Saved data entries =
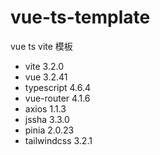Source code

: # vue-ts-template
vue ts vite 模板

- vite 3.2.0
- vue 3.2.41
- typescript 4.6.4
- vue-router 4.1.6
- axios 1.1.3
- jssha 3.3.0
- pinia 2.0.23
- tailwindcss 3.2.1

Problem details =
Verbatim output of the entries is required, with each image left out.

Worked solution =
Source code

: # vue-ts-template
vue ts vite 模板

- vite 3.2.0
- vue 3.2.41
- typescript 4.6.4
- vue-router 4.1.6
- axios 1.1.3
- jssha 3.3.0
- pinia 2.0.23
- tailwindcss 3.2.1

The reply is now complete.